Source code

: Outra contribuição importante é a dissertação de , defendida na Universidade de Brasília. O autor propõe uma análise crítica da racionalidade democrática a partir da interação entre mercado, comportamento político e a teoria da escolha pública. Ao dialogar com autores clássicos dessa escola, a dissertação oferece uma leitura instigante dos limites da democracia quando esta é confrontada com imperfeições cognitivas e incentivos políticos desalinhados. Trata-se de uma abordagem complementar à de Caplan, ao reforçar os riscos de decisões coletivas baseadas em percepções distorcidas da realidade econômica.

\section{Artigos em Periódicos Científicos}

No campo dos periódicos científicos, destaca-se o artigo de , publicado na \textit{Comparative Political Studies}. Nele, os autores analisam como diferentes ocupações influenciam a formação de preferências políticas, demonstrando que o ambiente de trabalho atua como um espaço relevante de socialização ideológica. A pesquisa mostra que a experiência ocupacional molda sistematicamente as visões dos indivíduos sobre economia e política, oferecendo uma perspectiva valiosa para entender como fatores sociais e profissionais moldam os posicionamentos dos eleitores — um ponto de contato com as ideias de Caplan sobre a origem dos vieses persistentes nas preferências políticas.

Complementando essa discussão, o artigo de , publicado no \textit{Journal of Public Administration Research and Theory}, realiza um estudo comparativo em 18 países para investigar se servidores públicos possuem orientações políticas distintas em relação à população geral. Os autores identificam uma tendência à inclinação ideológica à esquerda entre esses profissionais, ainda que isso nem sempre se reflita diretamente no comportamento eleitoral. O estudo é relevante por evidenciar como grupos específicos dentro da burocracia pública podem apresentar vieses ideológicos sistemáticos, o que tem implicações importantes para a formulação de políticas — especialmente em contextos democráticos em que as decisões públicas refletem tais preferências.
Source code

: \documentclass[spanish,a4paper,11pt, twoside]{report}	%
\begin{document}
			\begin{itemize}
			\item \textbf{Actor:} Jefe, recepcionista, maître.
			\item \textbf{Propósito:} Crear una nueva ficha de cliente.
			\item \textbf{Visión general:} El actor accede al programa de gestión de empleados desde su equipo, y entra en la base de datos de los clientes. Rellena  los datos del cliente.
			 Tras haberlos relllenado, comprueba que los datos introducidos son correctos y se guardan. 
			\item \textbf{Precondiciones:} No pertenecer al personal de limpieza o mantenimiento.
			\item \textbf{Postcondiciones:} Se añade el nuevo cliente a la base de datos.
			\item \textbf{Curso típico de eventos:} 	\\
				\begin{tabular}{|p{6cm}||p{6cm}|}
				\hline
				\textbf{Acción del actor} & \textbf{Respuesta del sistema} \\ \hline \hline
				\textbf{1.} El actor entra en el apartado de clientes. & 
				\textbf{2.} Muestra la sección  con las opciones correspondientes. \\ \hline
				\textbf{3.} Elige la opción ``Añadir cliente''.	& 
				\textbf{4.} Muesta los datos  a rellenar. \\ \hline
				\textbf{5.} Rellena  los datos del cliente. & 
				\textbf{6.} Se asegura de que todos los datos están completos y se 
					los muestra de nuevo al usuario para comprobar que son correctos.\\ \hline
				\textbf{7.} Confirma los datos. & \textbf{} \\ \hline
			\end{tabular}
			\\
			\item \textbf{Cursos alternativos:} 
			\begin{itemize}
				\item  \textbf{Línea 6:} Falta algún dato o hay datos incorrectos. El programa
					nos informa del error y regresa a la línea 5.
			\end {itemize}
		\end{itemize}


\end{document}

To do:
Output every line above so that it reads exactly as before.

Your solution:
Source code

: Outra contribuição importante é a dissertação de , defendida na Universidade de Brasília. O autor propõe uma análise crítica da racionalidade democrática a partir da interação entre mercado, comportamento político e a teoria da escolha pública. Ao dialogar com autores clássicos dessa escola, a dissertação oferece uma leitura instigante dos limites da democracia quando esta é confrontada com imperfeições cognitivas e incentivos políticos desalinhados. Trata-se de uma abordagem complementar à de Caplan, ao reforçar os riscos de decisões coletivas baseadas em percepções distorcidas da realidade econômica.

\section{Artigos em Periódicos Científicos}

No campo dos periódicos científicos, destaca-se o artigo de , publicado na \textit{Comparative Political Studies}. Nele, os autores analisam como diferentes ocupações influenciam a formação de preferências políticas, demonstrando que o ambiente de trabalho atua como um espaço relevante de socialização ideológica. A pesquisa mostra que a experiência ocupacional molda sistematicamente as visões dos indivíduos sobre economia e política, oferecendo uma perspectiva valiosa para entender como fatores sociais e profissionais moldam os posicionamentos dos eleitores — um ponto de contato com as ideias de Caplan sobre a origem dos vieses persistentes nas preferências políticas.

Complementando essa discussão, o artigo de , publicado no \textit{Journal of Public Administration Research and Theory}, realiza um estudo comparativo em 18 países para investigar se servidores públicos possuem orientações políticas distintas em relação à população geral. Os autores identificam uma tendência à inclinação ideológica à esquerda entre esses profissionais, ainda que isso nem sempre se reflita diretamente no comportamento eleitoral. O estudo é relevante por evidenciar como grupos específicos dentro da burocracia pública podem apresentar vieses ideológicos sistemáticos, o que tem implicações importantes para a formulação de políticas — especialmente em contextos democráticos em que as decisões públicas refletem tais preferências.
Source code

: \documentclass[spanish,a4paper,11pt, twoside]{report}	%
\begin{document}
			\begin{itemize}
			\item \textbf{Actor:} Jefe, recepcionista, maître.
			\item \textbf{Propósito:} Crear una nueva ficha de cliente.
			\item \textbf{Visión general:} El actor accede al programa de gestión de empleados desde su equipo, y entra en la base de datos de los clientes. Rellena  los datos del cliente.
			 Tras haberlos relllenado, comprueba que los datos introducidos son correctos y se guardan. 
			\item \textbf{Precondiciones:} No pertenecer al personal de limpieza o mantenimiento.
			\item \textbf{Postcondiciones:} Se añade el nuevo cliente a la base de datos.
			\item \textbf{Curso típico de eventos:} 	\\
				\begin{tabular}{|p{6cm}||p{6cm}|}
				\hline
				\textbf{Acción del actor} & \textbf{Respuesta del sistema} \\ \hline \hline
				\textbf{1.} El actor entra en el apartado de clientes. & 
				\textbf{2.} Muestra la sección  con las opciones correspondientes. \\ \hline
				\textbf{3.} Elige la opción ``Añadir cliente''.	& 
				\textbf{4.} Muesta los datos  a rellenar. \\ \hline
				\textbf{5.} Rellena  los datos del cliente. & 
				\textbf{6.} Se asegura de que todos los datos están completos y se 
					los muestra de nuevo al usuario para comprobar que son correctos.\\ \hline
				\textbf{7.} Confirma los datos. & \textbf{} \\ \hline
			\end{tabular}
			\\
			\item \textbf{Cursos alternativos:} 
			\begin{itemize}
				\item  \textbf{Línea 6:} Falta algún dato o hay datos incorrectos. El programa
					nos informa del error y regresa a la línea 5.
			\end {itemize}
		\end{itemize}


\end{document}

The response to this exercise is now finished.